Task to complete:
Up to and including the line with "seq_step_up (b, env)", write out the listing from its first line, minus the pictures.

• • •

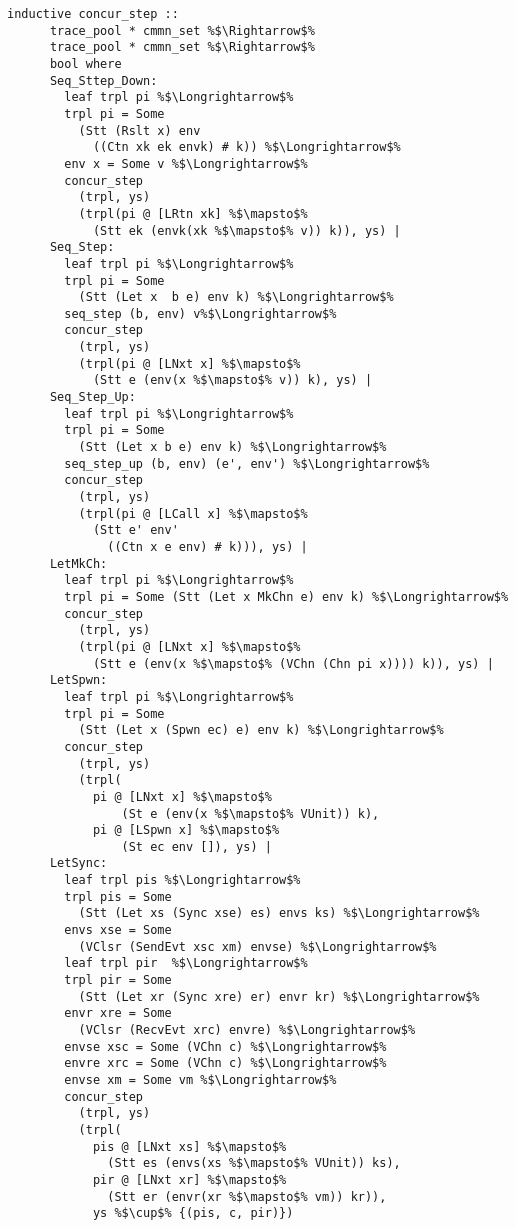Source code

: \documentclass{article}
\begin{document}
\begin{lstlisting}[style=codestyle1, escapechar=\%]
    inductive concur_step ::
      trace_pool * cmmn_set %$\Rightarrow$%
      trace_pool * cmmn_set %$\Rightarrow$%
      bool where 
      Seq_Sttep_Down:
        leaf trpl pi %$\Longrightarrow$%
        trpl pi = Some
          (Stt (Rslt x) env
            ((Ctn xk ek envk) # k)) %$\Longrightarrow$%
        env x = Some v %$\Longrightarrow$%
        concur_step
          (trpl, ys)
          (trpl(pi @ [LRtn xk] %$\mapsto$%
            (Stt ek (envk(xk %$\mapsto$% v)) k)), ys) |
      Seq_Step:
        leaf trpl pi %$\Longrightarrow$%
        trpl pi = Some
          (Stt (Let x  b e) env k) %$\Longrightarrow$%
        seq_step (b, env) v%$\Longrightarrow$%
        concur_step
          (trpl, ys)
          (trpl(pi @ [LNxt x] %$\mapsto$%
            (Stt e (env(x %$\mapsto$% v)) k), ys) |
      Seq_Step_Up: 
        leaf trpl pi %$\Longrightarrow$%
        trpl pi = Some
          (Stt (Let x b e) env k) %$\Longrightarrow$%
        seq_step_up (b, env) (e', env') %$\Longrightarrow$%
        concur_step
          (trpl, ys)
          (trpl(pi @ [LCall x] %$\mapsto$%
            (Stt e' env'
              ((Ctn x e env) # k))), ys) |
      LetMkCh: 
        leaf trpl pi %$\Longrightarrow$%
        trpl pi = Some (Stt (Let x MkChn e) env k) %$\Longrightarrow$%
        concur_step
          (trpl, ys)
          (trpl(pi @ [LNxt x] %$\mapsto$%
            (Stt e (env(x %$\mapsto$% (VChn (Chn pi x)))) k)), ys) |
      LetSpwn:
        leaf trpl pi %$\Longrightarrow$%
        trpl pi = Some
          (Stt (Let x (Spwn ec) e) env k) %$\Longrightarrow$%
        concur_step
          (trpl, ys)
          (trpl(
            pi @ [LNxt x] %$\mapsto$%
                (St e (env(x %$\mapsto$% VUnit)) k), 
            pi @ [LSpwn x] %$\mapsto$%
                (St ec env []), ys) |
      LetSync:
        leaf trpl pis %$\Longrightarrow$%
        trpl pis = Some
          (Stt (Let xs (Sync xse) es) envs ks) %$\Longrightarrow$%
        envs xse = Some
          (VClsr (SendEvt xsc xm) envse) %$\Longrightarrow$%
        leaf trpl pir  %$\Longrightarrow$%
        trpl pir = Some
          (Stt (Let xr (Sync xre) er) envr kr) %$\Longrightarrow$%
        envr xre = Some
          (VClsr (RecvEvt xrc) envre) %$\Longrightarrow$%
        envse xsc = Some (VChn c) %$\Longrightarrow$%
        envre xrc = Some (VChn c) %$\Longrightarrow$%
        envse xm = Some vm %$\Longrightarrow$%
        concur_step
          (trpl, ys)
          (trpl(
            pis @ [LNxt xs] %$\mapsto$%
              (Stt es (envs(xs %$\mapsto$% VUnit)) ks), 
            pir @ [LNxt xr] %$\mapsto$%
              (Stt er (envr(xr %$\mapsto$% vm)) kr)), 
            ys %$\cup$% {(pis, c, pir)})

    \end{lstlisting}
\end{document}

• • •

Solved exercise:
Source code

: \documentclass{article}
\begin{document}
\begin{lstlisting}[style=codestyle1, escapechar=\%]
    inductive concur_step ::
      trace_pool * cmmn_set %$\Rightarrow$%
      trace_pool * cmmn_set %$\Rightarrow$%
      bool where 
      Seq_Sttep_Down:
        leaf trpl pi %$\Longrightarrow$%
        trpl pi = Some
          (Stt (Rslt x) env
            ((Ctn xk ek envk) # k)) %$\Longrightarrow$%
        env x = Some v %$\Longrightarrow$%
        concur_step
          (trpl, ys)
          (trpl(pi @ [LRtn xk] %$\mapsto$%
            (Stt ek (envk(xk %$\mapsto$% v)) k)), ys) |
      Seq_Step:
        leaf trpl pi %$\Longrightarrow$%
        trpl pi = Some
          (Stt (Let x  b e) env k) %$\Longrightarrow$%
        seq_step (b, env) v%$\Longrightarrow$%
        concur_step
          (trpl, ys)
          (trpl(pi @ [LNxt x] %$\mapsto$%
            (Stt e (env(x %$\mapsto$% v)) k), ys) |
      Seq_Step_Up: 
        leaf trpl pi %$\Longrightarrow$%
        trpl pi = Some
          (Stt (Let x b e) env k) %$\Longrightarrow$%
        seq_step_up (b, env) (e', env') %$\Longrightarrow$%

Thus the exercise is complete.